David Ortiz thought he had put the Sox on the board with one swing in the top of the first, when he lined one to right. But a fan reached over and caught the ball before it could clear the fence on its own.
First-base umpire Vic Carapazza ruled it fan interference, and that call stood after a crew chief review.
Ortiz was still miffed about it after the game.
"That was a homer. That was a home run," Ortiz said. "I don't care what they say. That was a homer. They [messed] up on that one right there. But I watched the whole replay -- that was a home run. They say the guy reached over. The guy, he reached over, but the pressure of the ball pulled him down. That ball was going to be over the yellow line over there."
Veteran starter Jake Peavy was traded to the Giants before the game, and Boston's players realize that more moves could be on the horizon as the clock ticks to Thursday's non-waiver Trade Deadline.
John Lackey turned in a solid performance, giving up eight hits and three runs (two earned) over seven innings.
"Yeah, it's a weird day when you lose a buddy, for sure," Lackey said of Peavy's departure. "Talked to him at the hotel when he was about to leave. He's going to a great situation, a guy he's played for before, a division he knows really well. Wish him all the luck. Mostly I'm going to miss my buddy more than anything."
There was more frustration for the Red Sox in the bottom of the first.
Desmond Jennings opened by tapping a bunt in front of the plate, and Red Sox catcher Christian Vazquez snagged it and made an errant throw to first. Jennings moved all the way to third. The Red Sox thought there might have been interference by Jennings running down the first-base line.
"The explanation I got was that he didn't interfere with the throw," said Farrell. "Well, there was no deflection, but that 45-foot line is there to protect the first baseman, and [Mike Napoli] had to alter his course to receive the ball. Nonetheless, [home-plate umpire] Chad [Fairchild] felt there was no interference."
After a walk to Ben Zobrist, Matt Joyce laced an RBI single to right to give the Rays a 1-0 lead.
"You don't want to be in the stretch the third pitch of the game for sure, but things happen. Managed the inning, gave up one run and gave the guys a chance," said Lackey.

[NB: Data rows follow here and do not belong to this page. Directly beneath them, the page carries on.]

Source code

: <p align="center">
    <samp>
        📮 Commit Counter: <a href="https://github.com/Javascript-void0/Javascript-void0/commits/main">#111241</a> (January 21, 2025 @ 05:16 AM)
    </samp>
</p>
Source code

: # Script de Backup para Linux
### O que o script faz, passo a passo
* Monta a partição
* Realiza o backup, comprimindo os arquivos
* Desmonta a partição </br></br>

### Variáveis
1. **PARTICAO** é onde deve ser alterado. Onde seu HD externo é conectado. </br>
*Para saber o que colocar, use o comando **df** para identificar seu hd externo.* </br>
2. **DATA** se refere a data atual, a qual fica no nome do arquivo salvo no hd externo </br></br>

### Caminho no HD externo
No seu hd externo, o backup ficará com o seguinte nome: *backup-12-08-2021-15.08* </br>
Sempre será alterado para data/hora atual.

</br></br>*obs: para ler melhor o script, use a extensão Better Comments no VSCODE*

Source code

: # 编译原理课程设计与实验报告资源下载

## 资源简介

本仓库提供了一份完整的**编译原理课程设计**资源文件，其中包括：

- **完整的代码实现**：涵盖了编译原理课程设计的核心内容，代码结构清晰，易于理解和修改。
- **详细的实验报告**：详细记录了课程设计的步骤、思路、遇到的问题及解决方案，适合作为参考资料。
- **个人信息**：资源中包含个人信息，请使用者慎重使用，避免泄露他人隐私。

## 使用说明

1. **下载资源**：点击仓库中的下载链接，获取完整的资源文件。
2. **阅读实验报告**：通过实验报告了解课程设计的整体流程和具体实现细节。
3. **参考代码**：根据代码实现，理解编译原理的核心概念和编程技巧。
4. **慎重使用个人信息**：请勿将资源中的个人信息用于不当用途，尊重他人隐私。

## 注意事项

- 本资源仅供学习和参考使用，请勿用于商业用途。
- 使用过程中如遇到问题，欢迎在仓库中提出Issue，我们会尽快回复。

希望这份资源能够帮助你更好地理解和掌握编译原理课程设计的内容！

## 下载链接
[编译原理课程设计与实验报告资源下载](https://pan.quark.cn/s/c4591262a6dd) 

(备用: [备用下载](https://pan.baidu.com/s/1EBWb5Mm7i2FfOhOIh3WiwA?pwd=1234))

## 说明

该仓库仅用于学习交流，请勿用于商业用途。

In the fourth, Vazquez thought he helped the Red Sox snuff out a possible rally when he made a strong throw to second in an attempt to pick off Yunel Escobar.
But Escobar was ruled safe, and Farrell opted not to challenge.
"When we reviewed it internally, it wasn't conclusive," said Farrell. "Where we were at that time of the game, given our history with when we've used the system before, when it's not conclusive, we're not going to risk using the one challenge we have at that moment."
Tampa Bay then made it a 2-0 game on an RBI single to left-center by Kevin Kiermaier, driving home Escobar.
Lackey understood Farrell's predicament, but still wished there was a challenge.
"Yeah, a challenge would have been nice there," said Lackey. "Looked like he was pretty out. But you're right, sometimes they still don't overturn when it looks pretty [conclusive], so you never know. We've had it go both ways this year so, what are you going to do?"
In the sixth, after a quirky single by Jonny Gomes fooled Evan Longoria, Boston had first and third with nobody out. But Stephen Drew and Xander Bogaerts both struck out, and Jackie Bradley Jr. grounded out.
Lackey was solid for the most part. Zobrist belted a two-out solo shot to right in the seventh to make it 3-0.
The Rays have won nine in a row to inch back into contention, something the Red Sox, who are 10 1/2 games back of first-place Baltimore in the American League East and 7 1/2 behind in the Wild Card standings, wish they could do.
"It's really impressive," said Rays manager Joe Maddon. "We've just been playing good baseball."